#### SUPPLIED DATA:
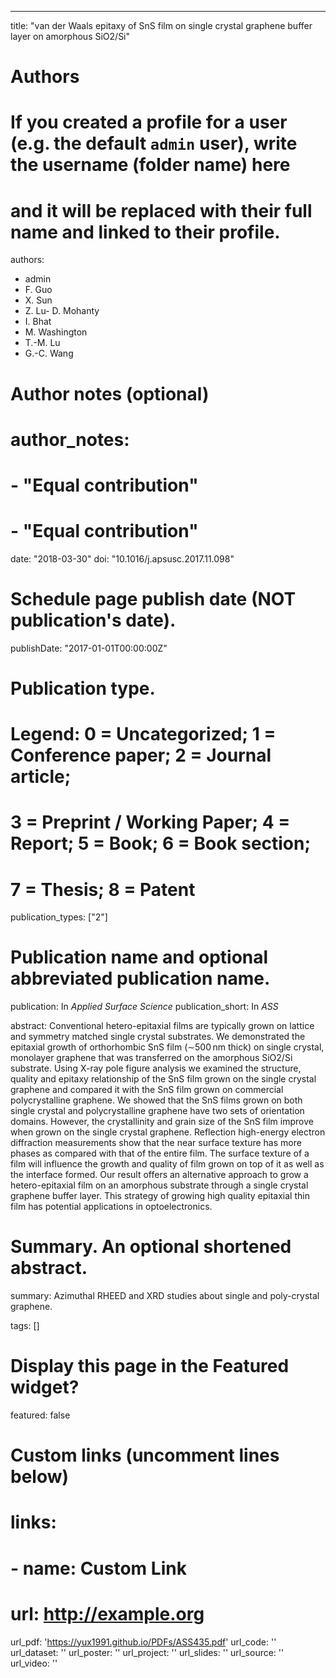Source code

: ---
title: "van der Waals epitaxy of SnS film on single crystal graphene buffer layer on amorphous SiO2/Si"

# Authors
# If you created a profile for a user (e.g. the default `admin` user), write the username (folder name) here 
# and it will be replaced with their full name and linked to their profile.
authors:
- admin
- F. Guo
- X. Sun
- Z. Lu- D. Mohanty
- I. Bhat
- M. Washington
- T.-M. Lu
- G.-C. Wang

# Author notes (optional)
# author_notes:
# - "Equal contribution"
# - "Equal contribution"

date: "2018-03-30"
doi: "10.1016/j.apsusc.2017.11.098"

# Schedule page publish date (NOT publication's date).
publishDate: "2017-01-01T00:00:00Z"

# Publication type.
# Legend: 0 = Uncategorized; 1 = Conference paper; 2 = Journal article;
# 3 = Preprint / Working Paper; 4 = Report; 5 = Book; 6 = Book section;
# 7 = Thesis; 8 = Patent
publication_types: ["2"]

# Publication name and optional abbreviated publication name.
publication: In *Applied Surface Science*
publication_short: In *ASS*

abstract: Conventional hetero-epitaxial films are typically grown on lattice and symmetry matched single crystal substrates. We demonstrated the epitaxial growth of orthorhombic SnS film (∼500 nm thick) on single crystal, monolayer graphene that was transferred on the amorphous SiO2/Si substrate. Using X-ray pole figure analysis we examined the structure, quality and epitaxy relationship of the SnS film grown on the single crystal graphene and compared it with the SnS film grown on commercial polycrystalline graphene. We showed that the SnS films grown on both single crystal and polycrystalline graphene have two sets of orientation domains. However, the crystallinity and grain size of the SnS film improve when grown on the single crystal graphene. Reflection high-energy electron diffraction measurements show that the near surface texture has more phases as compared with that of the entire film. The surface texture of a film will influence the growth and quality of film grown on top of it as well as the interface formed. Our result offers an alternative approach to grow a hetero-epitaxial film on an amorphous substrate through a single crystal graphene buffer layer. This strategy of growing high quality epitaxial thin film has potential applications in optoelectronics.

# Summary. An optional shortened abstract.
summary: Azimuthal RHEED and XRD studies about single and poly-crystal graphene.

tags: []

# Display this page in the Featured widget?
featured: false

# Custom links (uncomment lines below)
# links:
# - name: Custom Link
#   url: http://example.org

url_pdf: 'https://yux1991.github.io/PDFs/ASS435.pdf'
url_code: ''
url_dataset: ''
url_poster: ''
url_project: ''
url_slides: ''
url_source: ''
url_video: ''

...

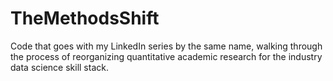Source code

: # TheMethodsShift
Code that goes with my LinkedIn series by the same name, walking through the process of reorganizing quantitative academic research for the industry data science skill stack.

#### WORK ITEM:
Among the lines above, find the ones containing "name" and copy them.

#### EXERCISE OUTPUT:
# If you created a profile for a user (e.g. the default `admin` user), write the username (folder name) here 
# and it will be replaced with their full name and linked to their profile.
# Publication name and optional abbreviated publication name.
# - name: Custom Link
Code that goes with my LinkedIn series by the same name, walking through the process of reorganizing quantitative academic research for the industry data science skill stack.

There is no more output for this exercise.